### GOAL OF THE EXERCISE
Go through the records and report each line in which the word "Science" occurs.
● ● ● ●
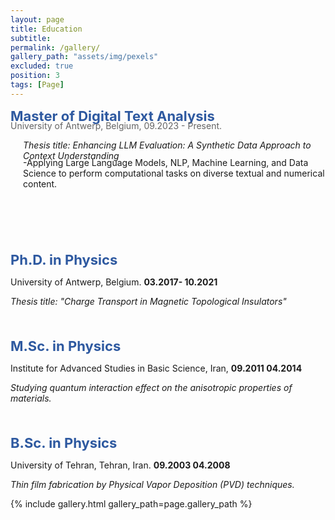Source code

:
 ```yaml
---
layout: page
title: Education
subtitle: 
permalink: /gallery/
gallery_path: "assets/img/pexels"
excluded: true
position: 3
tags: [Page]
---
```

<span style="font-size:22px; color: rgba(46, 89, 160,1);font-weight: bold; margin-bottom: 0px;">Master of Digital Text Analysis</span>
<p style="color: rgba(100, 100, 100,1);ray; margin-top: -20px;margin-left:0px;">
  University of Antwerp, Belgium, 09.2023 - Present.
</p>
<p style="margin-top: 0px; margin-left: 20px;">
  <em>Thesis title: Enhancing LLM Evaluation: A Synthetic Data Approach to Context Understanding</em>
</p>
<p style="margin-top: 0px; margin-top: -20px; margin-left: 20px;">
  -Applying Large Language Models, NLP, Machine Learning, and Data Science to perform computational tasks on diverse textual and numerical content.
</p>

<p style="margin-bottom: 100px;"></p>

<p>
<span style="font-size:22px; color: rgba(46, 89, 160,1);font-weight: bold; margin-bottom: 0px;">Ph.D. in Physics</span>
</p>

<p>
  University of Antwerp, Belgium. <strong>03.2017- 10.2021</strong>
</p
  
<p>
  <em>Thesis title: "Charge Transport in Magnetic Topological Insulators"</em>
</p>

<!-- Extra space -->
<p style="margin-bottom: 50px;"></p>

<p>

<span style="font-size:22px; color: rgba(46, 89, 160,1);font-weight: bold; margin-bottom: 0px;">M.Sc. in Physics</span>
</p>
<p>
  Institute for Advanced Studies in Basic Science, Iran, <strong>09.2011 04.2014</strong>
</p>
<p>
  <em>Studying quantum interaction effect on the anisotropic properties of materials.</em>
</p>

<!-- Extra space -->
<p style="margin-bottom: 50px;"></p>

<p>
<span style="font-size:22px; color: rgba(46, 89, 160,1);font-weight: bold; margin-bottom: 0px;">B.Sc. in Physics</span>
</p>
<p>
  University of Tehran, Tehran, Iran. <strong>09.2003 04.2008</strong>
</p>
<p>
  <em>Thin film fabrication by Physical Vapor Deposition (PVD) techniques.</em>
</p>


{% include gallery.html gallery_path=page.gallery_path %}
● ● ● ●
### SOLUTION TO THIS TASK
  -Applying Large Language Models, NLP, Machine Learning, and Data Science to perform computational tasks on diverse textual and numerical content.
  Institute for Advanced Studies in Basic Science, Iran, <strong>09.2011 04.2014</strong>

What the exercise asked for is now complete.